24 марта (5 апреля) 1869 года А. М. Жемчужников пишет Некрасову из Штутгарта: "Прочел Вашу поэму с большим удовольствием, а некоторые места (например, описание ночного неба и проч. и проч.) с наслаждением" [260]. Когда в феврале 1870 года выходят две последние главы первой части поэмы ("Счастливые" и "Помещик"), Некрасов спрашивает мнение Жемчужникова: "Продолжать ли эту штуку? Еще впереди две трети работы" [261]. "Две последние главы Вашей поэмы <…> и в особенности Помещик — превосходны, — отвечает Жемчужников. — Эта поЗма есть вещь капитальная, и, по моему мнению, в числе Ваших произведений она занимает место в передовых рядах. Основная мысль очень счастливая; рама обширная, вроде рамы "Мертвых душ". Вы можете поместить в ней очень много. Продолжайте; без всякого сомнения продолжайте!

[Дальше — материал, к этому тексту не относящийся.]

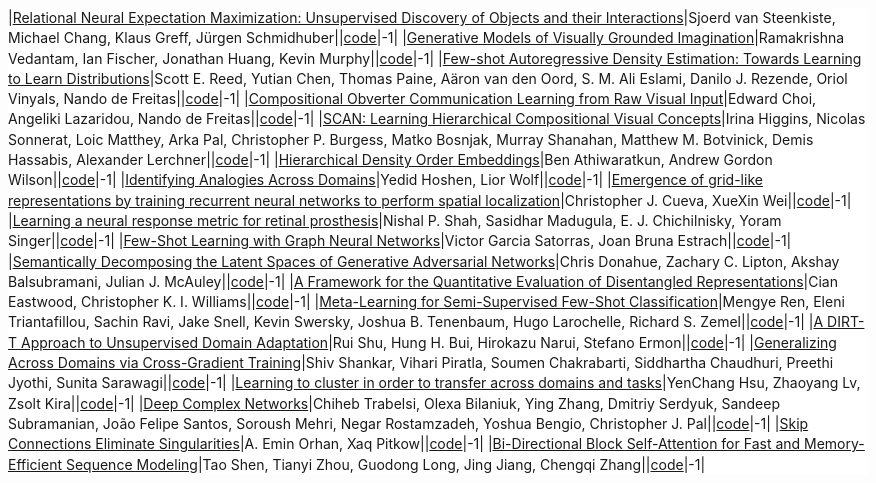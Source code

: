 |[Relational Neural Expectation Maximization: Unsupervised Discovery of Objects and their Interactions](https://openreview.net/forum?id=ryH20GbRW)|Sjoerd van Steenkiste, Michael Chang, Klaus Greff, Jürgen Schmidhuber||[code](https://paperswithcode.com/search?q_meta=&q_type=&q=Relational+Neural+Expectation+Maximization:+Unsupervised+Discovery+of+Objects+and+their+Interactions)|-1|
|[Generative Models of Visually Grounded Imagination](https://openreview.net/forum?id=HkCsm6lRb)|Ramakrishna Vedantam, Ian Fischer, Jonathan Huang, Kevin Murphy||[code](https://paperswithcode.com/search?q_meta=&q_type=&q=Generative+Models+of+Visually+Grounded+Imagination)|-1|
|[Few-shot Autoregressive Density Estimation: Towards Learning to Learn Distributions](https://openreview.net/forum?id=r1wEFyWCW)|Scott E. Reed, Yutian Chen, Thomas Paine, Aäron van den Oord, S. M. Ali Eslami, Danilo J. Rezende, Oriol Vinyals, Nando de Freitas||[code](https://paperswithcode.com/search?q_meta=&q_type=&q=Few-shot+Autoregressive+Density+Estimation:+Towards+Learning+to+Learn+Distributions)|-1|
|[Compositional Obverter Communication Learning from Raw Visual Input](https://openreview.net/forum?id=rknt2Be0-)|Edward Choi, Angeliki Lazaridou, Nando de Freitas||[code](https://paperswithcode.com/search?q_meta=&q_type=&q=Compositional+Obverter+Communication+Learning+from+Raw+Visual+Input)|-1|
|[SCAN: Learning Hierarchical Compositional Visual Concepts](https://openreview.net/forum?id=rkN2Il-RZ)|Irina Higgins, Nicolas Sonnerat, Loic Matthey, Arka Pal, Christopher P. Burgess, Matko Bosnjak, Murray Shanahan, Matthew M. Botvinick, Demis Hassabis, Alexander Lerchner||[code](https://paperswithcode.com/search?q_meta=&q_type=&q=SCAN:+Learning+Hierarchical+Compositional+Visual+Concepts)|-1|
|[Hierarchical Density Order Embeddings](https://openreview.net/forum?id=HJCXZQbAZ)|Ben Athiwaratkun, Andrew Gordon Wilson||[code](https://paperswithcode.com/search?q_meta=&q_type=&q=Hierarchical+Density+Order+Embeddings)|-1|
|[Identifying Analogies Across Domains](https://openreview.net/forum?id=BkN_r2lR-)|Yedid Hoshen, Lior Wolf||[code](https://paperswithcode.com/search?q_meta=&q_type=&q=Identifying+Analogies+Across+Domains)|-1|
|[Emergence of grid-like representations by training recurrent neural networks to perform spatial localization](https://openreview.net/forum?id=B17JTOe0-)|Christopher J. Cueva, XueXin Wei||[code](https://paperswithcode.com/search?q_meta=&q_type=&q=Emergence+of+grid-like+representations+by+training+recurrent+neural+networks+to+perform+spatial+localization)|-1|
|[Learning a neural response metric for retinal prosthesis](https://openreview.net/forum?id=HJhIM0xAW)|Nishal P. Shah, Sasidhar Madugula, E. J. Chichilnisky, Yoram Singer||[code](https://paperswithcode.com/search?q_meta=&q_type=&q=Learning+a+neural+response+metric+for+retinal+prosthesis)|-1|
|[Few-Shot Learning with Graph Neural Networks](https://openreview.net/forum?id=BJj6qGbRW)|Victor Garcia Satorras, Joan Bruna Estrach||[code](https://paperswithcode.com/search?q_meta=&q_type=&q=Few-Shot+Learning+with+Graph+Neural+Networks)|-1|
|[Semantically Decomposing the Latent Spaces of Generative Adversarial Networks](https://openreview.net/forum?id=S1nQvfgA-)|Chris Donahue, Zachary C. Lipton, Akshay Balsubramani, Julian J. McAuley||[code](https://paperswithcode.com/search?q_meta=&q_type=&q=Semantically+Decomposing+the+Latent+Spaces+of+Generative+Adversarial+Networks)|-1|
|[A Framework for the Quantitative Evaluation of Disentangled Representations](https://openreview.net/forum?id=By-7dz-AZ)|Cian Eastwood, Christopher K. I. Williams||[code](https://paperswithcode.com/search?q_meta=&q_type=&q=A+Framework+for+the+Quantitative+Evaluation+of+Disentangled+Representations)|-1|
|[Meta-Learning for Semi-Supervised Few-Shot Classification](https://openreview.net/forum?id=HJcSzz-CZ)|Mengye Ren, Eleni Triantafillou, Sachin Ravi, Jake Snell, Kevin Swersky, Joshua B. Tenenbaum, Hugo Larochelle, Richard S. Zemel||[code](https://paperswithcode.com/search?q_meta=&q_type=&q=Meta-Learning+for+Semi-Supervised+Few-Shot+Classification)|-1|
|[A DIRT-T Approach to Unsupervised Domain Adaptation](https://openreview.net/forum?id=H1q-TM-AW)|Rui Shu, Hung H. Bui, Hirokazu Narui, Stefano Ermon||[code](https://paperswithcode.com/search?q_meta=&q_type=&q=A+DIRT-T+Approach+to+Unsupervised+Domain+Adaptation)|-1|
|[Generalizing Across Domains via Cross-Gradient Training](https://openreview.net/forum?id=r1Dx7fbCW)|Shiv Shankar, Vihari Piratla, Soumen Chakrabarti, Siddhartha Chaudhuri, Preethi Jyothi, Sunita Sarawagi||[code](https://paperswithcode.com/search?q_meta=&q_type=&q=Generalizing+Across+Domains+via+Cross-Gradient+Training)|-1|
|[Learning to cluster in order to transfer across domains and tasks](https://openreview.net/forum?id=ByRWCqvT-)|YenChang Hsu, Zhaoyang Lv, Zsolt Kira||[code](https://paperswithcode.com/search?q_meta=&q_type=&q=Learning+to+cluster+in+order+to+transfer+across+domains+and+tasks)|-1|
|[Deep Complex Networks](https://openreview.net/forum?id=H1T2hmZAb)|Chiheb Trabelsi, Olexa Bilaniuk, Ying Zhang, Dmitriy Serdyuk, Sandeep Subramanian, João Felipe Santos, Soroush Mehri, Negar Rostamzadeh, Yoshua Bengio, Christopher J. Pal||[code](https://paperswithcode.com/search?q_meta=&q_type=&q=Deep+Complex+Networks)|-1|
|[Skip Connections Eliminate Singularities](https://openreview.net/forum?id=HkwBEMWCZ)|A. Emin Orhan, Xaq Pitkow||[code](https://paperswithcode.com/search?q_meta=&q_type=&q=Skip+Connections+Eliminate+Singularities)|-1|
|[Bi-Directional Block Self-Attention for Fast and Memory-Efficient Sequence Modeling](https://openreview.net/forum?id=H1cWzoxA-)|Tao Shen, Tianyi Zhou, Guodong Long, Jing Jiang, Chengqi Zhang||[code](https://paperswithcode.com/search?q_meta=&q_type=&q=Bi-Directional+Block+Self-Attention+for+Fast+and+Memory-Efficient+Sequence+Modeling)|-1|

И не торопитесь окончить, и не суживайте размеров поэмы. Как из Вашего вопроса: продолжать ли поэму, так и из разных других современных литературных признаков я заключаю, что Вы не находите вокруг себя несомненной, энергичной поддержки. Не обращайте на это внимания и делайте свое дело. Вина не Ваша, а того сумбура, который теперь господствует" [262].

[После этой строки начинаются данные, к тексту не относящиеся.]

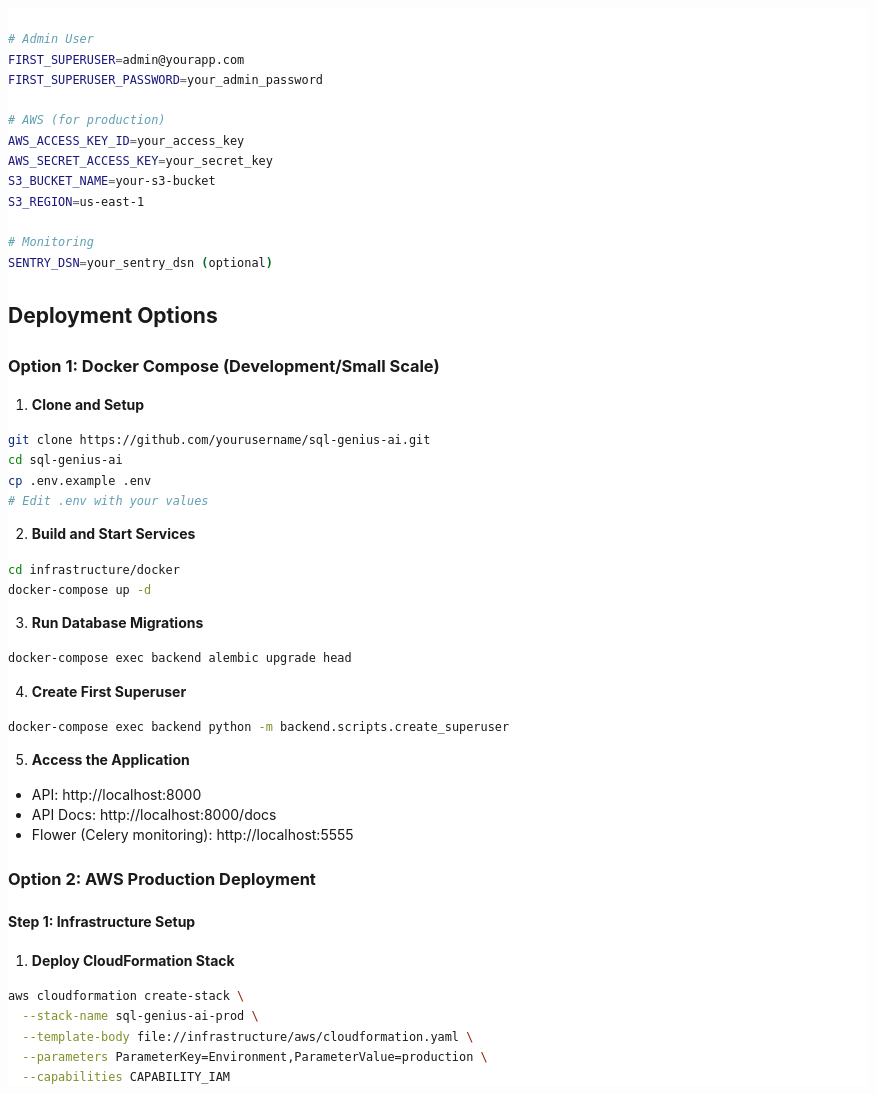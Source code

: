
 ```bash

# Admin User
FIRST_SUPERUSER=admin@yourapp.com
FIRST_SUPERUSER_PASSWORD=your_admin_password

# AWS (for production)
AWS_ACCESS_KEY_ID=your_access_key
AWS_SECRET_ACCESS_KEY=your_secret_key
S3_BUCKET_NAME=your-s3-bucket
S3_REGION=us-east-1

# Monitoring
SENTRY_DSN=your_sentry_dsn (optional)
```

## Deployment Options

### Option 1: Docker Compose (Development/Small Scale)

1. **Clone and Setup**
```bash
git clone https://github.com/yourusername/sql-genius-ai.git
cd sql-genius-ai
cp .env.example .env
# Edit .env with your values
```

2. **Build and Start Services**
```bash
cd infrastructure/docker
docker-compose up -d
```

3. **Run Database Migrations**
```bash
docker-compose exec backend alembic upgrade head
```

4. **Create First Superuser**
```bash
docker-compose exec backend python -m backend.scripts.create_superuser
```

5. **Access the Application**
- API: http://localhost:8000
- API Docs: http://localhost:8000/docs
- Flower (Celery monitoring): http://localhost:5555

### Option 2: AWS Production Deployment

#### Step 1: Infrastructure Setup

1. **Deploy CloudFormation Stack**
```bash
aws cloudformation create-stack \
  --stack-name sql-genius-ai-prod \
  --template-body file://infrastructure/aws/cloudformation.yaml \
  --parameters ParameterKey=Environment,ParameterValue=production \
  --capabilities CAPABILITY_IAM
```
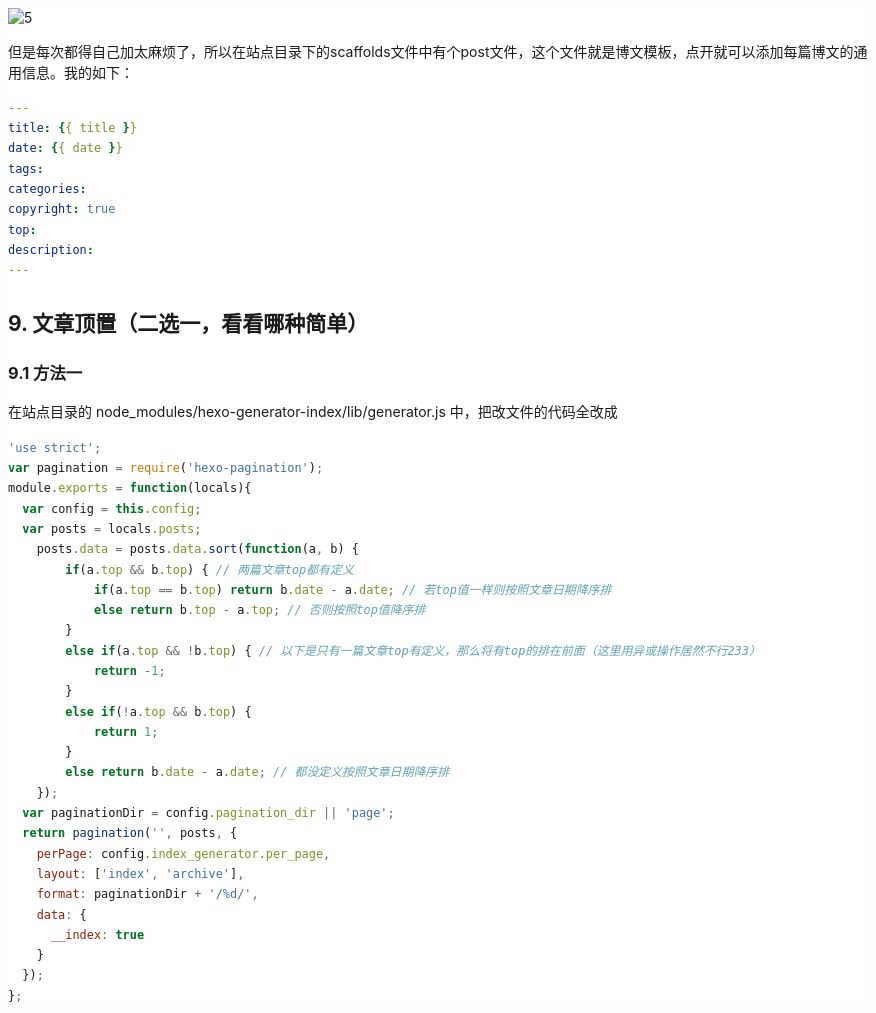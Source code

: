  ![5](http://flunggg.oss-cn-shenzhen.aliyuncs.com/hexoImg/2019122623/20191226231737-415857.png)

但是每次都得自己加太麻烦了，所以在站点目录下的scaffolds文件中有个post文件，这个文件就是博文模板，点开就可以添加每篇博文的通用信息。我的如下：

```yml
---
title: {{ title }}
date: {{ date }}
tags:
categories:
copyright: true
top:
description:
---
```



## 9. 文章顶置（二选一，看看哪种简单）



### 9.1 方法一

在站点目录的 node_modules/hexo-generator-index/lib/generator.js 中，把改文件的代码全改成

```js
'use strict';
var pagination = require('hexo-pagination');
module.exports = function(locals){
  var config = this.config;
  var posts = locals.posts;
    posts.data = posts.data.sort(function(a, b) {
        if(a.top && b.top) { // 两篇文章top都有定义
            if(a.top == b.top) return b.date - a.date; // 若top值一样则按照文章日期降序排
            else return b.top - a.top; // 否则按照top值降序排
        }
        else if(a.top && !b.top) { // 以下是只有一篇文章top有定义，那么将有top的排在前面（这里用异或操作居然不行233）
            return -1;
        }
        else if(!a.top && b.top) {
            return 1;
        }
        else return b.date - a.date; // 都没定义按照文章日期降序排
    });
  var paginationDir = config.pagination_dir || 'page';
  return pagination('', posts, {
    perPage: config.index_generator.per_page,
    layout: ['index', 'archive'],
    format: paginationDir + '/%d/',
    data: {
      __index: true
    }
  });
};
```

"Современные литературные признаки", неблагоприятные для Некрасова, обнаружить нетрудно. Перелистаем "Санкт–Петербургские ведомости" — в январе 1870 года напечатано "Письмо к редактору" Тургенева, вступившегося за обиженного щедринской рецензией (Отеч. зап. 1869. № 9) Полонского, а в номере от 3 марта того же года Буренин обозревает февральскую книжку "Отечественных записок". Мимоходом обругав "Бешеные деньги" А. Островского ("благодушное, небрежно "сделанное" переливание из пустого в порожнее"), критик обращается к "стихотворной фантазии" Некрасова. Вынести приговор всему произведению по первой части—задача для журналиста вовсе не трудная: "Кому на Руси…" — произведение "неудачно задуманное и фальшивое по форме, да, пожалуй, и по содержанию". Как не вспомнить ироническое замечание Пушкина: "Всякий волен судить о плане целого романа, прочитав первую главу оного" [263]. Какие‑то стихи, по мнению Буренина, недурны, четыре последних, которыми кончается глава "Помещик", даже превосходны; есть, конечно, и "безвкусные строки, вроде следующих:
Удар искросыпительный,Удар зубодробительный,Удар скуловорррот!"

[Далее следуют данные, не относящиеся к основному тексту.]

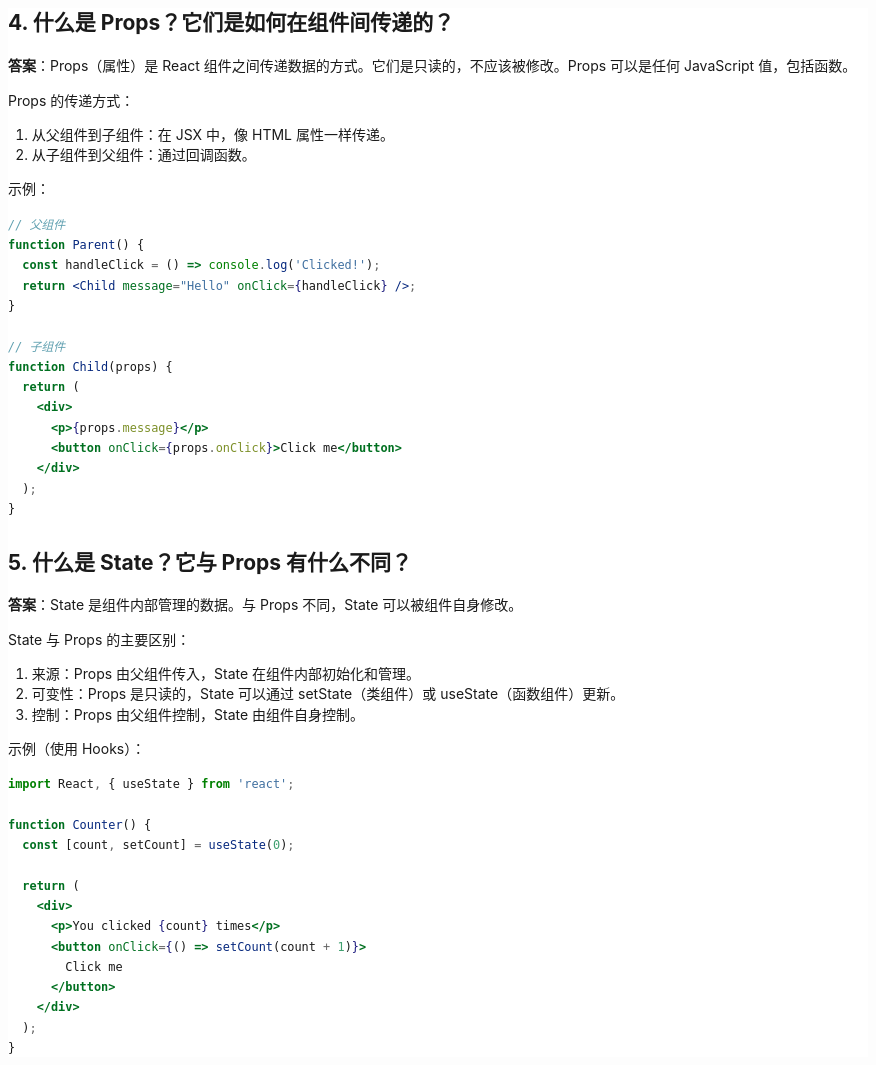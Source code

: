 ## 4. 什么是 Props？它们是如何在组件间传递的？
**答案**：Props（属性）是 React 组件之间传递数据的方式。它们是只读的，不应该被修改。Props 可以是任何 JavaScript 值，包括函数。

Props 的传递方式：
1. 从父组件到子组件：在 JSX 中，像 HTML 属性一样传递。
2. 从子组件到父组件：通过回调函数。

示例：

```jsx
// 父组件
function Parent() {
  const handleClick = () => console.log('Clicked!');
  return <Child message="Hello" onClick={handleClick} />;
}

// 子组件
function Child(props) {
  return (
    <div>
      <p>{props.message}</p>
      <button onClick={props.onClick}>Click me</button>
    </div>
  );
}
```

## 5. 什么是 State？它与 Props 有什么不同？
**答案**：State 是组件内部管理的数据。与 Props 不同，State 可以被组件自身修改。

State 与 Props 的主要区别：
1. 来源：Props 由父组件传入，State 在组件内部初始化和管理。
2. 可变性：Props 是只读的，State 可以通过 setState（类组件）或 useState（函数组件）更新。
3. 控制：Props 由父组件控制，State 由组件自身控制。

示例（使用 Hooks）：

```jsx
import React, { useState } from 'react';

function Counter() {
  const [count, setCount] = useState(0);

  return (
    <div>
      <p>You clicked {count} times</p>
      <button onClick={() => setCount(count + 1)}>
        Click me
      </button>
    </div>
  );
}
```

Вновь дадим слово Жемчужникову: "Глава "Помещик" мне понравилась особенно,<…> укажу только на три стиха: удар искросыпительный и проч.; именно потому, что я прочел неодобрительный отзыв об этих трех стихах. Рецензент высказал здесь, по моему убеждению, поразительное непонимание. Этот крепостнический пафос, до которого незаметно для самого себя дошел Ваш помещик; эта лирическая высота, на которой он очутился так неожиданно и так некстати и с которой, опомнившись, сейчас же поспешил сбежать вниз, — это великолепно!" [264].
Никто из современников Некрасова не смог даже в близкой степени почувствовать значение "чужого слова" в поэме, как это сделал Жемчужников в беглом замечании; никто не понял необходимости "низкой" лексики, выразившей здесь крепостническую патетику монолога Оболта–Оболдуева.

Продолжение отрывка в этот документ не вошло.